Just then, the door opened behind her. Linus’s face hardened. It was Rinx. Always here at the same time, even though she’d come early today.
“Get out,” Linus said, voice more forceful than she’d ever heard. “Not today.”
Rinx, for once, looked contrite. “I came to apologize—”
“I don’t want you in here!”
“Rinx,” Allie added gently. “I think you should leave.”
The Ridix opened his mouth as if to say more, but glanced between them and seemed to think better of it. He lowered his head and withdrew, without so much as a grumble.
Allie turned back to the counter. “What’s wrong, Linus? I’ve never seen you like this. Is someone sick? Is it news from your family?”
He shook his head. “No. They can all die of plague.”
He buried his head in the pastry cabinet, arranging displays. She chewed her lip.
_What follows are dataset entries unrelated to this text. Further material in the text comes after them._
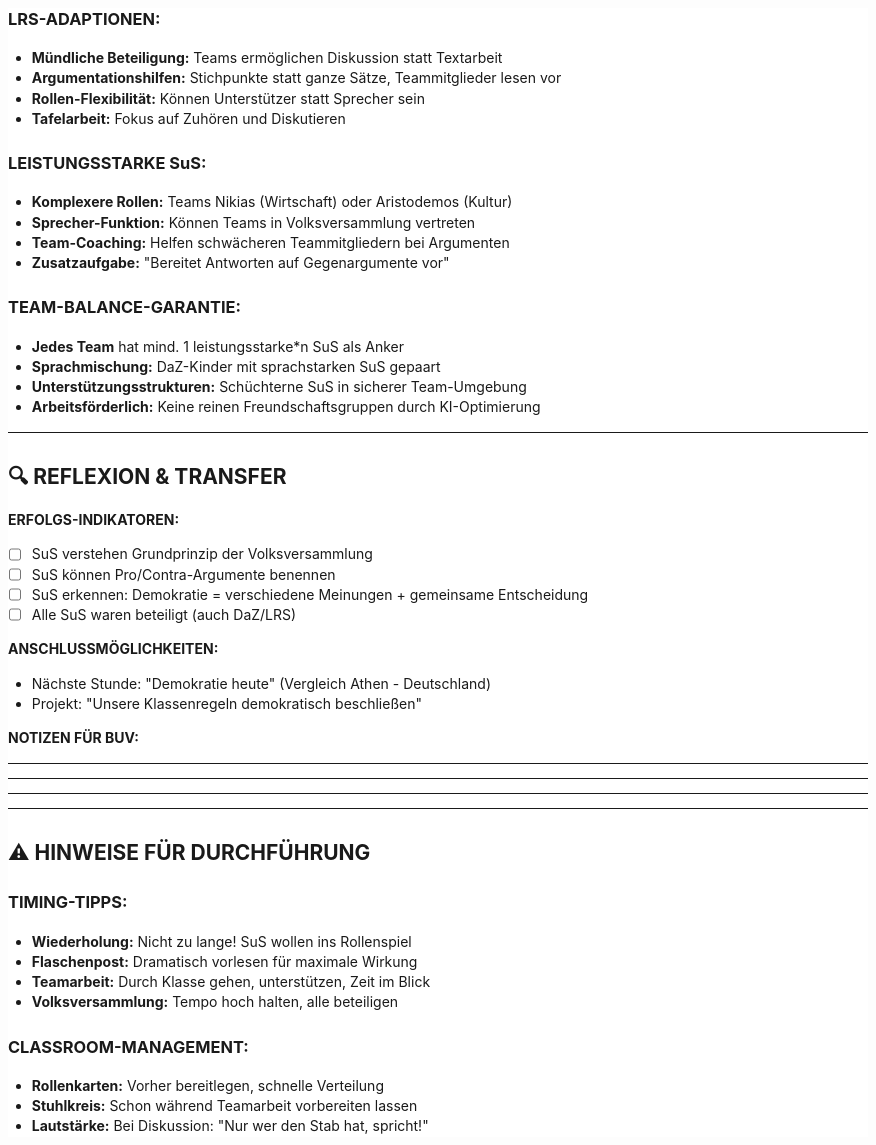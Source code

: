 ### **LRS-ADAPTIONEN:**  
- **Mündliche Beteiligung:** Teams ermöglichen Diskussion statt Textarbeit
- **Argumentationshilfen:** Stichpunkte statt ganze Sätze, Teammitglieder lesen vor
- **Rollen-Flexibilität:** Können Unterstützer statt Sprecher sein
- **Tafelarbeit:** Fokus auf Zuhören und Diskutieren

### **LEISTUNGSSTARKE SuS:**
- **Komplexere Rollen:** Teams Nikias (Wirtschaft) oder Aristodemos (Kultur)
- **Sprecher-Funktion:** Können Teams in Volksversammlung vertreten
- **Team-Coaching:** Helfen schwächeren Teammitgliedern bei Argumenten
- **Zusatzaufgabe:** "Bereitet Antworten auf Gegenargumente vor"

### **TEAM-BALANCE-GARANTIE:**
- **Jedes Team** hat mind. 1 leistungsstarke*n SuS als Anker
- **Sprachmischung:** DaZ-Kinder mit sprachstarken SuS gepaart
- **Unterstützungsstrukturen:** Schüchterne SuS in sicherer Team-Umgebung
- **Arbeitsförderlich:** Keine reinen Freundschaftsgruppen durch KI-Optimierung

---

## 🔍 REFLEXION & TRANSFER

**ERFOLGS-INDIKATOREN:**
- [ ] SuS verstehen Grundprinzip der Volksversammlung
- [ ] SuS können Pro/Contra-Argumente benennen  
- [ ] SuS erkennen: Demokratie = verschiedene Meinungen + gemeinsame Entscheidung
- [ ] Alle SuS waren beteiligt (auch DaZ/LRS)

**ANSCHLUSSMÖGLICHKEITEN:**
- Nächste Stunde: "Demokratie heute" (Vergleich Athen - Deutschland)
- Projekt: "Unsere Klassenregeln demokratisch beschließen"

**NOTIZEN FÜR BUV:**
_______________________
_______________________
_______________________

---

## ⚠️ HINWEISE FÜR DURCHFÜHRUNG

### **TIMING-TIPPS:**
- **Wiederholung:** Nicht zu lange! SuS wollen ins Rollenspiel
- **Flaschenpost:** Dramatisch vorlesen für maximale Wirkung
- **Teamarbeit:** Durch Klasse gehen, unterstützen, Zeit im Blick
- **Volksversammlung:** Tempo hoch halten, alle beteiligen

### **CLASSROOM-MANAGEMENT:**
- **Rollenkarten:** Vorher bereitlegen, schnelle Verteilung
- **Stuhlkreis:** Schon während Teamarbeit vorbereiten lassen
- **Lautstärke:** Bei Diskussion: "Nur wer den Stab hat, spricht!"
“Your family lives in Glacia, right?” she asked, more rhetorical than anything. The statue had arrived with a caravan from Glacia. That had
to be it.
Muffled shouts came from outside. Sunrise had broken through the morning twilight and started to warm the square with pinks and oranges. Pets hurried about in the fading shadows, pounding on doors, yelling for the mayor or the police. Allie drew closer to the window, and her breath caught. It may have been a trick of the light, but the statue seemed lumpy and misshapen, its details eroded away.
A breathless Trido stuck her head through the door. “Come quick! Someone’s melted the statue during the night!"